REQUIRED ACTION ::
Of the lines below, write out exactly those from the line with "loss=34.283688, lr=6.1e-05, time_each_step=0.14s, eta=0:54:48" through the line with "lr=6.2e-05, time_each_step=0.13s, eta=0:54:42", both included, and skip the rest.

(Records contained in a dataset)

..............................

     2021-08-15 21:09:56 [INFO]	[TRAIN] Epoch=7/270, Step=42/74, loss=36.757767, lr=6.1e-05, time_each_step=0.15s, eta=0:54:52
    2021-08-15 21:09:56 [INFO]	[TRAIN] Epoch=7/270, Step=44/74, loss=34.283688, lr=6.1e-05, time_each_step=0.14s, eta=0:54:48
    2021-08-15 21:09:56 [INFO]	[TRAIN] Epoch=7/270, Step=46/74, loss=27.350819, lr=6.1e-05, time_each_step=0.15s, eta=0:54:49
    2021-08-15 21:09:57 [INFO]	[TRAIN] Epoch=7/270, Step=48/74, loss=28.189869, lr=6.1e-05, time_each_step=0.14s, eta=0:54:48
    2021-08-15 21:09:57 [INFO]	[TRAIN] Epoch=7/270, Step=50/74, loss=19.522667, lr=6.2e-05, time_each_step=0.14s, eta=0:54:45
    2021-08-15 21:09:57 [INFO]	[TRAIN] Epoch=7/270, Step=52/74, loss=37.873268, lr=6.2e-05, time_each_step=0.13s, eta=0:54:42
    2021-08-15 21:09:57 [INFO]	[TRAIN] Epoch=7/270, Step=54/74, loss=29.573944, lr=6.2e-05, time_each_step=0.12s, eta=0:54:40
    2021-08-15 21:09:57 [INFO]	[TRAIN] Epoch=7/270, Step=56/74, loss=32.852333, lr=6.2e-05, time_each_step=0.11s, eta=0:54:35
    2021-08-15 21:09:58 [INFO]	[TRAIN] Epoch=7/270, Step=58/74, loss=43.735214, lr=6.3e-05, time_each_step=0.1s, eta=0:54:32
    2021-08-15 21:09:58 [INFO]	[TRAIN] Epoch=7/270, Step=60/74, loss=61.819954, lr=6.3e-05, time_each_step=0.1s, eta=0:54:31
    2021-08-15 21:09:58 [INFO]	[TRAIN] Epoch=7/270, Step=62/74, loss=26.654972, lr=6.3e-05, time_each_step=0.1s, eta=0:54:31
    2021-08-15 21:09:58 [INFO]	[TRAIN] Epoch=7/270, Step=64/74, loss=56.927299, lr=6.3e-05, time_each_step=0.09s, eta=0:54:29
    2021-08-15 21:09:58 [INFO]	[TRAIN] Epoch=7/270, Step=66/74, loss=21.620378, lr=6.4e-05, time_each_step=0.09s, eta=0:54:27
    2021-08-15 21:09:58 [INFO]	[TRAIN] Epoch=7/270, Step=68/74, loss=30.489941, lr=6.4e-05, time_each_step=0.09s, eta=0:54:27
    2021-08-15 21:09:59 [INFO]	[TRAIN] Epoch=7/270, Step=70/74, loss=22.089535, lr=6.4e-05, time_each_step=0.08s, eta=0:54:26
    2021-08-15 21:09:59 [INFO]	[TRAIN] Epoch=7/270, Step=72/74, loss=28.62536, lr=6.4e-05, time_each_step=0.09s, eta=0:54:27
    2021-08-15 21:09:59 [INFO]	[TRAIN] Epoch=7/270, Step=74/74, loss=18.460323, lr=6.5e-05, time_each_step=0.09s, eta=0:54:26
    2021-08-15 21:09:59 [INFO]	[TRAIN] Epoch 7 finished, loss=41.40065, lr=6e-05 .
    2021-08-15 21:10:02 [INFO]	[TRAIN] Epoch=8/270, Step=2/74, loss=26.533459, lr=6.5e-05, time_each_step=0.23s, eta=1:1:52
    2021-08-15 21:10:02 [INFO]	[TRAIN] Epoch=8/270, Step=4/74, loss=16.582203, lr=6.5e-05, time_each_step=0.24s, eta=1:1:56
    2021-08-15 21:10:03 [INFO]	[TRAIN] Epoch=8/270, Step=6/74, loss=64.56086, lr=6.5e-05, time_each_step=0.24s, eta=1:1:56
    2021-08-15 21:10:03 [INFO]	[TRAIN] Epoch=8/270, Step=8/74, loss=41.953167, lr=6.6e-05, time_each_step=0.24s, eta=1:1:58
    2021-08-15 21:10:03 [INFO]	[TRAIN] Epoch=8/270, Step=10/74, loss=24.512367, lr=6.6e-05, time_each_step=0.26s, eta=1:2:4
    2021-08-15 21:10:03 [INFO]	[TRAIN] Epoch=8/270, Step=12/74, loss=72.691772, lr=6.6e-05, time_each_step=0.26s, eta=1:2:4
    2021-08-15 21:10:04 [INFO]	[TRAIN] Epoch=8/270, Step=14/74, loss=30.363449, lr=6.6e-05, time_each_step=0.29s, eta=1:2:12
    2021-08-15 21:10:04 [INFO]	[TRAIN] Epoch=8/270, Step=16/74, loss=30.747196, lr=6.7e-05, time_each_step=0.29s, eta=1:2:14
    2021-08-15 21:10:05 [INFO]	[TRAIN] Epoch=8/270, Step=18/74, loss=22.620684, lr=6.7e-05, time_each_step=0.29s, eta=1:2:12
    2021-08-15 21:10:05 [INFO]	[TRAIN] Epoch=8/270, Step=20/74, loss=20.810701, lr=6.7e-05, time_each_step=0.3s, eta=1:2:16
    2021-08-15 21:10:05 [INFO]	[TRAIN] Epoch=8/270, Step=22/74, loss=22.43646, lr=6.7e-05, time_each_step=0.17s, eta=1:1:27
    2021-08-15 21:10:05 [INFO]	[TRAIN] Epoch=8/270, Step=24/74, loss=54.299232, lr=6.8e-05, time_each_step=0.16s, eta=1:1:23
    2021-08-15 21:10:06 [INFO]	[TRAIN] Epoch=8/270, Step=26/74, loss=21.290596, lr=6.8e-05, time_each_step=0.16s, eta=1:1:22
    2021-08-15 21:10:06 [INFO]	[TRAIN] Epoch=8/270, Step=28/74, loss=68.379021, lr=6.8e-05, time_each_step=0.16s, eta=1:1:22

..............................

ANSWER SPACE ::
    2021-08-15 21:09:56 [INFO]	[TRAIN] Epoch=7/270, Step=44/74, loss=34.283688, lr=6.1e-05, time_each_step=0.14s, eta=0:54:48
    2021-08-15 21:09:56 [INFO]	[TRAIN] Epoch=7/270, Step=46/74, loss=27.350819, lr=6.1e-05, time_each_step=0.15s, eta=0:54:49
    2021-08-15 21:09:57 [INFO]	[TRAIN] Epoch=7/270, Step=48/74, loss=28.189869, lr=6.1e-05, time_each_step=0.14s, eta=0:54:48
    2021-08-15 21:09:57 [INFO]	[TRAIN] Epoch=7/270, Step=50/74, loss=19.522667, lr=6.2e-05, time_each_step=0.14s, eta=0:54:45
    2021-08-15 21:09:57 [INFO]	[TRAIN] Epoch=7/270, Step=52/74, loss=37.873268, lr=6.2e-05, time_each_step=0.13s, eta=0:54:42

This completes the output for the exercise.